**Task item**
Every line that contains the word "width" should be copied from the records below.

>>>>

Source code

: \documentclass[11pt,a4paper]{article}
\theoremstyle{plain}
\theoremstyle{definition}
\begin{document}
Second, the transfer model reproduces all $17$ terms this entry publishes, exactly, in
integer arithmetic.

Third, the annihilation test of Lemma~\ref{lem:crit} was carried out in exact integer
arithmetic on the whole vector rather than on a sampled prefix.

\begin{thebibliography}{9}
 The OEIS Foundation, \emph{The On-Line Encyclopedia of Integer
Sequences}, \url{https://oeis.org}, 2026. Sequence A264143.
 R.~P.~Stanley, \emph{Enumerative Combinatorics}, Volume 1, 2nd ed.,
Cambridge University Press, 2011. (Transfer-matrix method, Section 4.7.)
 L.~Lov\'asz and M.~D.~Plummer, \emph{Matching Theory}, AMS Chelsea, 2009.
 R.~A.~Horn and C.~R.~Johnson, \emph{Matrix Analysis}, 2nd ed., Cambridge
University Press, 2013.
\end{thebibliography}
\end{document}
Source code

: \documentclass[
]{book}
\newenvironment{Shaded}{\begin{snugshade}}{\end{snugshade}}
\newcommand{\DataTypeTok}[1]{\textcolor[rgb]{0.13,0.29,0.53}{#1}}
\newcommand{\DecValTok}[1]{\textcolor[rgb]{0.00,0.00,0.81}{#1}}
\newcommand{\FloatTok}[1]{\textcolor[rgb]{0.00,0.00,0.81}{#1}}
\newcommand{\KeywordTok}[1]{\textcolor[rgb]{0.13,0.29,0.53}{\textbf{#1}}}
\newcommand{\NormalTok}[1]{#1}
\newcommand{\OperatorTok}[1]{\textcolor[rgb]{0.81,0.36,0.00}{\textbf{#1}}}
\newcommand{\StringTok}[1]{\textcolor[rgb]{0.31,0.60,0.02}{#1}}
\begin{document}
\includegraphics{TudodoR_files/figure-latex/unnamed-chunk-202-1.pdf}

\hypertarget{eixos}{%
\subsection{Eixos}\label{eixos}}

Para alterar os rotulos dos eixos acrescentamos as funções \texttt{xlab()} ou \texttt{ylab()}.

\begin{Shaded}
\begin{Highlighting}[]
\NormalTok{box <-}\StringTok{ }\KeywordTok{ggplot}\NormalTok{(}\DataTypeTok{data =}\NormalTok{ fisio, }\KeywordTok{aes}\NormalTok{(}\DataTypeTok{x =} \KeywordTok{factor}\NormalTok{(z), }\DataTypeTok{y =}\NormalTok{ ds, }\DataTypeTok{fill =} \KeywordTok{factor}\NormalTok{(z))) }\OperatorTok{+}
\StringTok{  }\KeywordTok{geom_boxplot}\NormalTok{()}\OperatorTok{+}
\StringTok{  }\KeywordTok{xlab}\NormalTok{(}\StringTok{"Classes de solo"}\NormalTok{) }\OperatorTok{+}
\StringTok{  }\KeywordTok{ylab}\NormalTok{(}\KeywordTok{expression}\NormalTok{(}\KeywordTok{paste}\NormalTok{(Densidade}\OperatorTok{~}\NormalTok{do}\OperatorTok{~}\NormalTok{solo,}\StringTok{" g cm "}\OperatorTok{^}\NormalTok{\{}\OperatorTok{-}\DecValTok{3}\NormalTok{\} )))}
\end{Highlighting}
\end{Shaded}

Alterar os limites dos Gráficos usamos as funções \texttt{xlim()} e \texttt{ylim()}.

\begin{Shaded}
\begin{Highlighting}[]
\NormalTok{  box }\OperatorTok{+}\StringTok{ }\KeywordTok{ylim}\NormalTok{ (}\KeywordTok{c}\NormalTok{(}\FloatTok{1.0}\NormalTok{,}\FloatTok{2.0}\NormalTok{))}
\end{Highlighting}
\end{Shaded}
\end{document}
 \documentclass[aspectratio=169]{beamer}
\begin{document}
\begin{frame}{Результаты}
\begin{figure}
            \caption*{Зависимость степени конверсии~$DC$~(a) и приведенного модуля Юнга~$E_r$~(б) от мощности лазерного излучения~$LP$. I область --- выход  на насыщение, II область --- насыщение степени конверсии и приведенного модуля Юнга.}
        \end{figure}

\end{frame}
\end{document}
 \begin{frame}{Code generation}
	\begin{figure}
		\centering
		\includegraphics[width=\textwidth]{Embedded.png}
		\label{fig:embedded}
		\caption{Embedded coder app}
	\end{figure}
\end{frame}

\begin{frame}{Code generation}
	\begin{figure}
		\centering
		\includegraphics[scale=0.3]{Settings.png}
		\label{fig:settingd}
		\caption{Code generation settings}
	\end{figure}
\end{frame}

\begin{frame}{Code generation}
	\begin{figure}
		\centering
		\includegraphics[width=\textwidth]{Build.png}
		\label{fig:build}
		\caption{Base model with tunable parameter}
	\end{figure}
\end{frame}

<<<<

**Solution for this task**
		\includegraphics[width=\textwidth]{Embedded.png}
		\includegraphics[width=\textwidth]{Build.png}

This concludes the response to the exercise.